Dense charging network in Europe
Benedikt and I traveled in total for 72 days without any official charging station. We got used to manage finding electricity always somewhere and planned our days to have enough time for that. Being back to the EU means for us being back in an area with a wide charging network. The app “plugshare” shows plenty of opportunities where to charge electric vehicles. We feel spoiled and almost a bit lazy having such a resource of charging opportunity. Of course, charging and planning where to charge takes up way less of our mental resources and is no priority in our daily planning anymore. In Siaulai, Lithuania, we regretted this…
Charging or rather not charging in Siaulai
We left Riga in the late afternoon and intended to charge at a CHAdeMo charger in Siaulai. What we didn’t expected, was that the charger was out of service! We had our battery at 7% and there wasn’t really any other charging opportunity in the city. What to do? First, we asked at Lidl, the supermarket that provided the charger on their parking spot, if they have another three-phase outlet we could use for charging. They had none or didn’t wanted to give it to us. Second, we contacted someone, who offers a private CEE to charge EVs in Siaulai. Unfortunately, he was out of town and couldn’t really help us either. Benedikt already thought about camping at a Schuko outlet. That would have been the last option for me. It was about 7 or 8 p.m. when we started to drive around the city to look for restaurants or gas stations that might have three-phase outlet. And then we found a small mall. Since we had quite a few good experiences with finding CEE-outlets in underground parking, we also gave that one a try.

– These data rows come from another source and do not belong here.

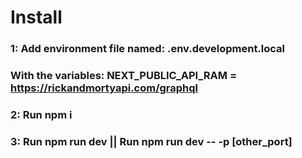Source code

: # Install

### 1: Add environment file named: .env.development.local 
### With the variables: NEXT_PUBLIC_API_RAM = https://rickandmortyapi.com/graphql  
### 2: Run npm i
### 3: Run npm run dev || Run npm run dev -- -p [other_port]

Charging (at least a bit)!
And there it was, right at the entrance door, a red CEE-32 outlet! There were even a few official charging stations in the garage! But, all of them were without electricity. No one in the shopping center was interested in solving this problem. We found one other, better hidden, CEE-outlet in the garage. But, since it wasn’t our lucky day, the fuse blew after only 2 minutes charging.
We had no other choice to go back to the “obvious one”, roll out an extension cord and charge like in a goldfish bowl. Luckily, no security noticed our doing. Unfortunately, we could only charge with about 13 amperes (even though the outlet was a CEE-32), since the voltage dropped increasingly with more amperes. It took us 2 hours to reach a percentage of the battery that would allow us to drive to the next charging possibility at a hotel, 80 km away from Siaulai.
The last charge of the night
With the 22 kw of the hotel charger that we could use for free, it took us another hour until the car was charged enough to finally drive to Kaunas. We left Panevezys at 1 a.m. and it took us almost 2 more hours to reach Kaunas. You can imagine how tired we were when we finally fall asleep in the early morning in our hotel beds in Kaunas.